Other Reviews of Matisse:

Roberta Smith, How a Renowned Painter Found Inspiration in Cloth (New York Times, June 24)

Kevin Driscoll, Weaving a New Appreciation for Matisse (OhmyNews International, July 4)

Suzy Menkes, Matisse: The fabrics of his dreams (International Herald Tribune, March 22)
Max Ernst: A Retrospective opened back on April 7, and I was literally seeing it a few days before it closed, on July 10. I was so glad that I made it, and with the galleries nearly empty, because the praise heaped on this show by all the critics whose opinions I treasure (see my list) was entirely deserved. He lived in a fascinating time, at the crossroads of the arts, involved in an interesting relationship (to say the least) with one of my favorite poets, Paul Eluard (Pleure: les larmes sont les pétales du coeur / Weep: tears are the heart's petals), and his wife Gala, who later became Dalí's wife. He became part of the surrealist movement through his friendship with André Breton and because he was also a poet. A favorite work in the show, 2 enfants sont menacés par un rossignol, from the MoMA, is based on a line from one of his own poems. Eluard owned it, and several other Ernst works, and sold it to the museum in 1937. The photographs reproduced in the show, of Ernst and his comrades in the surrealist movement, were also worth seeing.
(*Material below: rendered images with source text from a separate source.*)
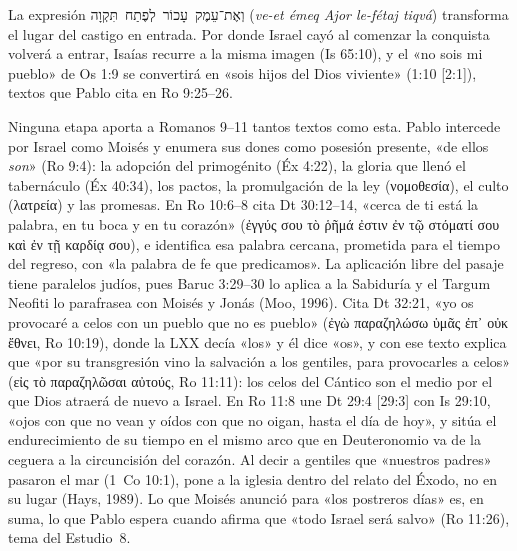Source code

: \documentclass[11pt,letterpaper]{article}
\newcommand{\heb}[1]{\mbox{\foreignlanguage{hebrew}{#1}}}
\newcommand{\grc}[1]{\foreignlanguage{ancientgreek}{#1}}
\begin{document}
La expresión \heb{וְאֶת־עֵמֶק עָכוֹר לְפֶתַח תִּקְוָה} (\emph{ve-et émeq Ajor le-fétaj tiqvá}) transforma el lugar del castigo en entrada. Por donde Israel cayó al comenzar la conquista volverá a entrar, Isaías recurre a la misma imagen (Is 65:10), y el «no sois mi pueblo» de Os 1:9 se convertirá en «sois hijos del Dios viviente» (1:10 [2:1]), textos que Pablo cita en Ro 9:25–26.

Ninguna etapa aporta a Romanos 9–11 tantos textos como esta. Pablo intercede por Israel como Moisés y enumera sus dones como posesión presente, «de ellos \emph{son}» (Ro 9:4): la adopción del primogénito (Éx 4:22), la gloria que llenó el tabernáculo (Éx 40:34), los pactos, la promulgación de la ley (\grc{νομοθεσία}), el culto (\grc{λατρεία}) y las promesas. En Ro 10:6–8 cita Dt 30:12–14, «cerca de ti está la palabra, en tu boca y en tu corazón» (\grc{ἐγγύς σου τὸ ῥῆμά ἐστιν ἐν τῷ στόματί σου καὶ ἐν τῇ καρδίᾳ σου}), e identifica esa palabra cercana, prometida para el tiempo del regreso, con «la palabra de fe que predicamos». La aplicación libre del pasaje tiene paralelos judíos, pues Baruc 3:29–30 lo aplica a la Sabiduría y el Targum Neofiti lo parafrasea con Moisés y Jonás (Moo, 1996). Cita Dt 32:21, «yo os provocaré a celos con un pueblo que no es pueblo» (\grc{ἐγὼ παραζηλώσω ὑμᾶς ἐπ᾽ οὐκ ἔθνει}, Ro 10:19), donde la LXX decía «los» y él dice «os», y con ese texto explica que «por su transgresión vino la salvación a los gentiles, para provocarles a celos» (\grc{εἰς τὸ παραζηλῶσαι αὐτούς}, Ro 11:11): los celos del Cántico son el medio por el que Dios atraerá de nuevo a Israel. En Ro 11:8 une Dt 29:4 [29:3] con Is 29:10, «ojos con que no vean y oídos con que no oigan, hasta el día de hoy», y sitúa el endurecimiento de su tiempo en el mismo arco que en Deuteronomio va de la ceguera a la circuncisión del corazón. Al decir a gentiles que «nuestros padres» pasaron el mar (1~Co 10:1), pone a la iglesia dentro del relato del Éxodo, no en su lugar (Hays, 1989). Lo que Moisés anunció para «los postreros días» es, en suma, lo que Pablo espera cuando afirma que «todo Israel será salvo» (Ro 11:26), tema del Estudio~8.
\end{document}
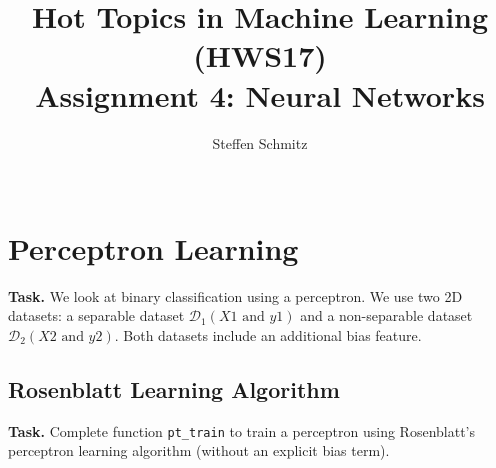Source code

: \documentclass{support/acm_proc_article-sp}
\begin{document}
    \title{Hot Topics in Machine Learning (HWS17) \\ Assignment 4: Neural Networks}

    \author{
    \alignauthor
    Steffen Schmitz\\
    \\
    }

    \maketitle


    \section{Perceptron Learning}

    \textbf{Task.} We look at binary classification using a perceptron.
    We use two 2D datasets: a separable dataset $\mathcal{D}_1 (X1 \mbox{ and } y1)$ and a non-separable dataset $\mathcal{D}_2 (X2 \mbox{ and } y2)$.
    Both datasets include an additional bias feature.


    \subsection{Rosenblatt Learning Algorithm}

    \textbf{Task.} Complete function \lstinline{pt_train} to train a perceptron using Rosenblatt's perceptron learning
    algorithm (without an explicit bias term).


    
    
\end{document}
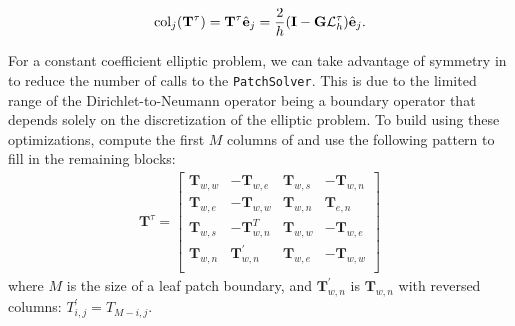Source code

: \begin{align}
\text{col}_j (\mathbf T^{\tau}) = \mathbf T^{\tau} \hat{\textbf{e}}_j = \frac{2}{h} (\textbf{I} - \textbf{G} \mathcal{L}_h^{\tau}) \hat{\textbf{e}}_j.
\end{align}

For a constant coefficient elliptic problem, we can take advantage of symmetry in \Ttau to reduce the number of calls to the \texttt{PatchSolver}. This is due to the limited range of the Dirichlet-to-Neumann operator being a boundary operator that depends solely on the discretization of the elliptic problem. To build \Ttau using these optimizations, compute the first $M$ columns of \Ttau and use the following pattern to fill in the remaining blocks:
\begin{align}
\textbf{T}^{\tau} =
\begin{bmatrix}
    \textbf{T}_{w,w} & -\textbf{T}_{w,e} & \textbf{T}_{w,s} & -\textbf{T}_{w,n} \\
    \textbf{T}_{w,e} & -\textbf{T}_{w,w} & \textbf{T}_{w,n} & \textbf{T}_{e,n} \\
    \textbf{T}_{w,s} & -\textbf{T}_{w,n}^T & \textbf{T}_{w,w} & -\textbf{T}_{w,e} \\
    \textbf{T}_{w,n} & \textbf{T}_{w,n}^{'} & \textbf{T}_{w,e} & -\textbf{T}_{w,w} \\
\end{bmatrix}
\end{align}
where $M$ is the size of a leaf patch boundary, and $\textbf{T}_{w,n}^{'}$ is $\textbf{T}_{w,n}$ with reversed columns: $T_{i,j}^{'} = T_{M-i,j}$.



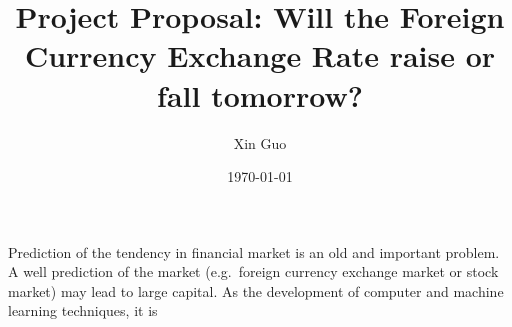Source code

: \documentclass[12pt]{article}
\begin{document}
\title{Project Proposal: Will the Foreign Currency Exchange Rate raise or fall tomorrow?}
\author{Xin Guo}
\date{\today}
\maketitle

Prediction of the tendency in financial market is an old and important problem.  A well prediction of the market (e.g.\ foreign currency exchange market or stock market) may lead to large capital.  As the development of computer and machine learning techniques, it is 



%
%
%
%
%
%
%
\end{document}
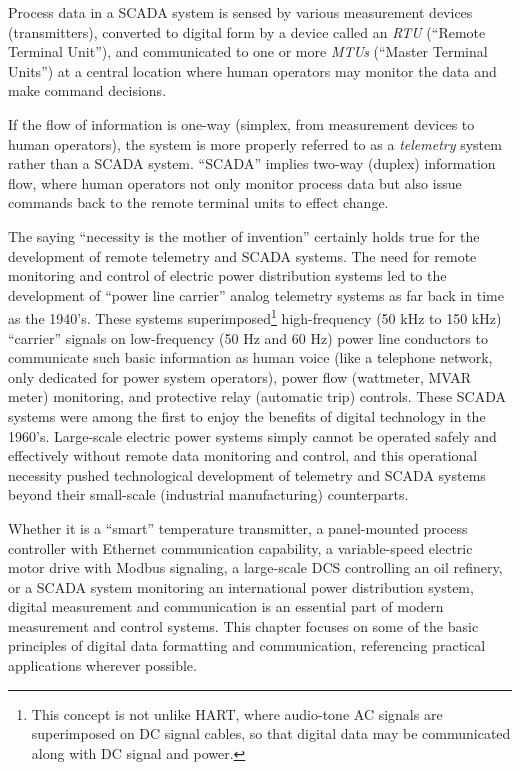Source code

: Process data in a SCADA system is sensed by various measurement devices (transmitters), converted to digital form by a device called an \textit{RTU} (``Remote Terminal Unit''), and communicated to one or more \textit{MTUs} (``Master Terminal Units'') at a central location where human operators may monitor the data and make command decisions.            

If the flow of information is one-way (simplex, from measurement devices to human operators), the system is more properly referred to as a \textit{telemetry} system rather than a SCADA system.  ``SCADA'' implies two-way (duplex) information flow, where human operators not only monitor process data but also issue commands back to the remote terminal units to effect change.    

The saying ``necessity is the mother of invention'' certainly holds true for the development of remote telemetry and SCADA systems.  The need for remote monitoring and control of electric power distribution systems led to the development of ``power line carrier'' analog telemetry systems as far back in time as the 1940's.  These systems superimposed\footnote{This concept is not unlike HART, where audio-tone AC signals are superimposed on DC signal cables, so that digital data may be communicated along with DC signal and power.} high-frequency (50 kHz to 150 kHz) ``carrier'' signals on low-frequency (50 Hz and 60 Hz) power line conductors to communicate such basic information as human voice (like a telephone network, only dedicated for power system operators), power flow (wattmeter, MVAR meter) monitoring, and protective relay (automatic trip) controls.  These SCADA systems were among the first to enjoy the benefits of digital technology in the 1960's.  Large-scale electric power systems simply cannot be operated safely and effectively without remote data monitoring and control, and this operational necessity pushed technological development of telemetry and SCADA systems beyond their small-scale (industrial manufacturing) counterparts.  

\vskip 10pt

Whether it is a ``smart'' temperature transmitter, a panel-mounted process controller with Ethernet communication capability, a variable-speed electric motor drive with Modbus signaling, a large-scale DCS controlling an oil refinery, or a SCADA system monitoring an international power distribution system, digital measurement and communication is an essential part of modern measurement and control systems.  This chapter focuses on some of the basic principles of digital data formatting and communication, referencing practical applications wherever possible.













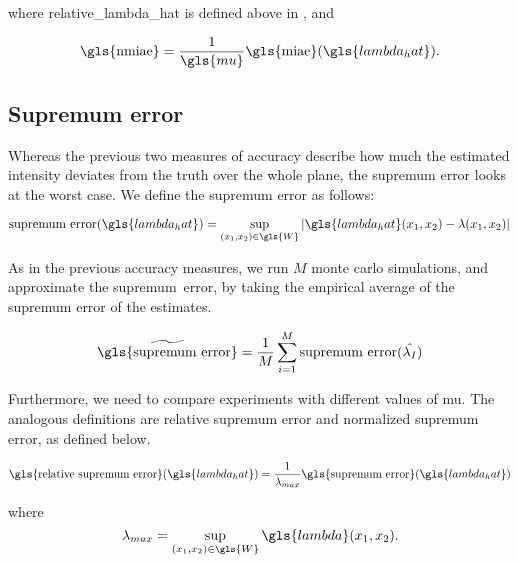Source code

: where \gls{relative_lambda_hat} is defined above in ,
and

\begin{equation}
\label{eq:nmiae}
    \mbox{\gls{nmiae}} = 
        \frac{1}{\gls{mu}} \mbox{\gls{miae}}(\gls{lambda_hat}) \text{.}
\end{equation}


\subsection{Supremum error}
\label{subsec:method:sup_error}

Whereas the previous two measures of accuracy describe how much the estimated intensity deviates from the truth over the whole plane,
the \gls{supremum error} looks at the worst case.
We define the \gls{supremum error} as follows:

\begin{equation}
    \mbox{supremum error}(\gls{lambda_hat}) = \sup_{\xvec \in \gls{W}}
        {\left|
            \gls{lambda_hat}\xvec - \lambda\xvec
        \right|}
\end{equation}

As in the previous accuracy measures, we run $M$ monte carlo simulations, and approximate the \mbox{supremum error}, by taking the empirical average of the supremum error of the estimates.

\begin{equation}
    \widetilde{\mbox{\gls{supremum error}}} = \frac{1}{M} \sum_{i=1}^{M} \mbox{supremum error}(\hat{\lambda_I})
\end{equation}

Furthermore, we need to compare experiments with different values of \gls{mu}.
The analogous definitions are \gls{relative supremum error} and \gls{normalized supremum error}, as defined below.

\begin{equation}
\label{eq:relative_supremum_error}
    \mbox{\gls{relative supremum error}}(\gls{lambda_hat}) = 
        \frac{1}{\lambda_{max}} \mbox{\gls{supremum error}}(\gls{lambda_hat}) \\
\end{equation}

where
\begin{equation}
\label{eq:lambda_max}
    \lambda_{max} = \sup_{\xvec \in \gls{W}}{\gls{lambda}\xvec} \text{.}
\end{equation}

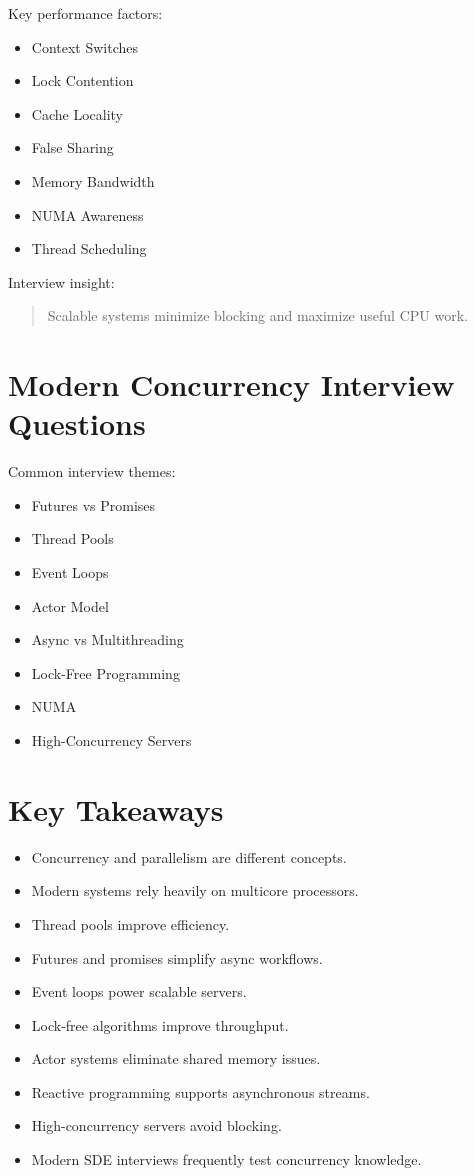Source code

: Key performance factors:

\begin{itemize}
\item Context Switches
\item Lock Contention
\item Cache Locality
\item False Sharing
\item Memory Bandwidth
\item NUMA Awareness
\item Thread Scheduling
\end{itemize}

Interview insight:

\begin{quote}
Scalable systems minimize blocking and maximize useful CPU work.
\end{quote}

\section{Modern Concurrency Interview Questions}

Common interview themes:

\begin{itemize}
\item Futures vs Promises
\item Thread Pools
\item Event Loops
\item Actor Model
\item Async vs Multithreading
\item Lock-Free Programming
\item NUMA
\item High-Concurrency Servers
\end{itemize}

\section{Key Takeaways}

\begin{itemize}
\item Concurrency and parallelism are different concepts.
\item Modern systems rely heavily on multicore processors.
\item Thread pools improve efficiency.
\item Futures and promises simplify async workflows.
\item Event loops power scalable servers.
\item Lock-free algorithms improve throughput.
\item Actor systems eliminate shared memory issues.
\item Reactive programming supports asynchronous streams.
\item High-concurrency servers avoid blocking.
\item Modern SDE interviews frequently test concurrency knowledge.
\end{itemize}

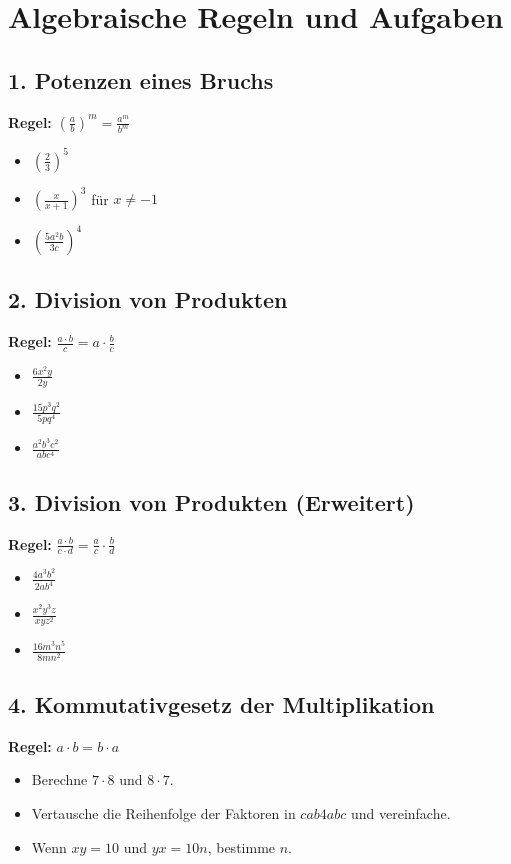 \documentclass{article}
\begin{document}
\section*{Algebraische Regeln und Aufgaben}

\subsection*{1. Potenzen eines Bruchs}
\textbf{Regel:} \( (\frac{a}{b})^m = \frac{a^m}{b^m} \)
\begin{itemize}
    \item \( \left(\frac{2}{3}\right)^5 \)
    \item \( \left(\frac{x}{x+1}\right)^3 \) für \( x \neq -1 \)
    \item \( \left(\frac{5a^2b}{3c}\right)^4 \)
\end{itemize}

\subsection*{2. Division von Produkten}
\textbf{Regel:} \( \frac{a \cdot b}{c} = a \cdot \frac{b}{c} \)
\begin{itemize}
    \item \( \frac{6x^2y}{2y} \)
    \item \( \frac{15p^3q^2}{5pq^4} \)
    \item \( \frac{a^2b^3c^2}{abc^4} \)
\end{itemize}

\subsection*{3. Division von Produkten (Erweitert)}
\textbf{Regel:} \( \frac{a \cdot b}{c \cdot d} = \frac{a}{c} \cdot \frac{b}{d} \)
\begin{itemize}
    \item \( \frac{4a^3b^2}{2ab^4} \)
    \item \( \frac{x^2y^3z}{xyz^2} \)
    \item \( \frac{16m^3n^5}{8mn^2} \)
\end{itemize}

\subsection*{4. Kommutativgesetz der Multiplikation}
\textbf{Regel:} \( a \cdot b = b \cdot a \)
\begin{itemize}
    \item Berechne \( 7 \cdot 8 \) und \( 8 \cdot 7 \).
    \item Vertausche die Reihenfolge der Faktoren in \( cab4abc \) und vereinfache.
    \item Wenn \( xy = 10 \) und \( yx = 10n \), bestimme \( n \).
\end{itemize}
\end{document}
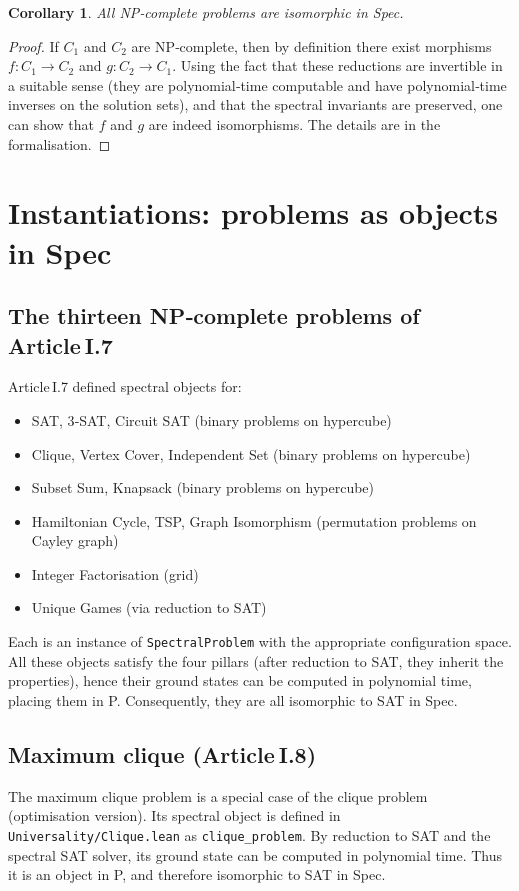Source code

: \documentclass[11pt,a4paper]{article}
\newtheorem{corollary}[theorem]{Corollary}
\begin{document}
\begin{corollary}
All NP‑complete problems are isomorphic in Spec.
\end{corollary}
\begin{proof}
If $C_1$ and $C_2$ are NP‑complete, then by definition there exist morphisms $f: C_1 \to C_2$ and $g: C_2 \to C_1$. Using the fact that these reductions are invertible in a suitable sense (they are polynomial‑time computable and have polynomial‑time inverses on the solution sets), and that the spectral invariants are preserved, one can show that $f$ and $g$ are indeed isomorphisms. The details are in the formalisation.
\end{proof}

\section{Instantiations: problems as objects in Spec}

\subsection{The thirteen NP‑complete problems of Article I.7}
Article I.7 defined spectral objects for:
\begin{itemize}
\item SAT, 3‑SAT, Circuit SAT (binary problems on hypercube)
\item Clique, Vertex Cover, Independent Set (binary problems on hypercube)
\item Subset Sum, Knapsack (binary problems on hypercube)
\item Hamiltonian Cycle, TSP, Graph Isomorphism (permutation problems on Cayley graph)
\item Integer Factorisation (grid)
\item Unique Games (via reduction to SAT)
\end{itemize}
Each is an instance of \texttt{SpectralProblem} with the appropriate configuration space. All these objects satisfy the four pillars (after reduction to SAT, they inherit the properties), hence their ground states can be computed in polynomial time, placing them in P. Consequently, they are all isomorphic to SAT in Spec.

\subsection{Maximum clique (Article I.8)}
The maximum clique problem is a special case of the clique problem (optimisation version). Its spectral object is defined in \texttt{Universality/Clique.lean} as \texttt{clique\_problem}. By reduction to SAT and the spectral SAT solver, its ground state can be computed in polynomial time. Thus it is an object in P, and therefore isomorphic to SAT in Spec.
\end{document}
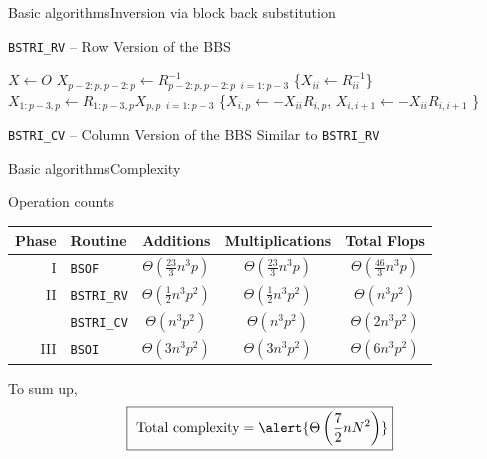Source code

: \documentclass[xcolor=table,final]{beamer} %
\begin{document}
\begin{frame}{Basic algorithms}{Inversion via block back substitution}
  \begin{block}{{\tt BSTRI\_RV} -- Row Version of the BBS}
    \begin{algorithm}[H]

      \BlankLine

      $X \gets O$\; 
      $X_{p-2:p,p-2:p}\gets R_{p-2:p,p-2:p}^{-1}$\;
      \Batched$_{i = 1:p-3}$ \{$X_{ii}\gets R_{ii}^{-1}$\} \;
      $X_{1:p-3,p}\gets R_{1:p-3,p} X_{p,p} $ \;
      \Batched$_{i = 1:p-3}$ \{$X_{i,p}\gets -X_{ii}  R_{i,p}$, $X_{i,i+1}\gets -X_{ii}  R_{i,i+1}$ \} \;
    \end{algorithm}    
  \end{block}
  
  \begin{block}{{\tt BSTRI\_CV} -- Column Version of the BBS}
    Similar to {\tt BSTRI\_RV}
  \end{block}
\end{frame}

\begin{frame}{Basic algorithms}{Complexity}  
  \begin{block}{Operation counts}
    \begin{center}
      \begin{tabular}{r|l|c|c|c}
        \toprule
        Phase & Routine & Additions & Multiplications & Total Flops  \\
        \hline
        I&{\tt BSOF} & 
        $\displaystyle\Theta\left(\frac{23}{3} n^{3} p\right)$
        & $\displaystyle\Theta\left(\frac{23}{3} n^{3} p\right)$
        & $\displaystyle\Theta\left(\frac{46}{3} n^{3} p\right)$\\
        II&{\tt BSTRI\_RV} & 
        $\displaystyle\Theta\left(\frac{1}{2} n^3 p^{2}\right)$
        & $\displaystyle\Theta\left(\frac{1}{2} n^3 p^{2}\right)$
        & $\displaystyle\Theta\left(n^3 p^{2}\right)$\\
        \cline{2-5}
        &{\tt BSTRI\_CV} & 
        $\displaystyle\Theta\left(n^3 p^{2}\right)$
        & $\displaystyle\Theta \left(n^3 p^{2}\right)$
        & $\displaystyle\Theta \left(2 n^3 p^{2}\right)$\\
        III&{\tt BSOI} & 
        $\displaystyle\Theta \left(3 n^3 p^2\right)$
        & $\displaystyle\Theta \left(3 n^3 p^2\right)$
        & $\displaystyle\Theta \left(6 n^3 p^2\right)$\\
        \bottomrule  
      \end{tabular}
    \end{center}
    \pause
    To sum up, 
    \[
    \fbox{
      $\text{Total complexity} = \alert{\displaystyle\Theta\left(\frac{7}{2} n  N^2\right)}$}
    \]
  \end{block}
\end{frame}
\end{document}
My other stop at the Met was the much newer exhibit, Matisse: The Fabric of Dreams—His Art and His Textiles, which opened on June 23 and will continue through September 25. Every time I have tried to teach students something about art history, I have mentioned Matisse's early work with and lifelong interest in textiles (because I read something about it somewhere). However, after seeing this show, I have a much better understanding of the work, both fabrics and the paintings that go with them, which always helps to communicate ideas to others. Not only did Matisse use textiles he collected as backdrops for his models, he designed costumes and liturgical garments, too, some of which appear in the show.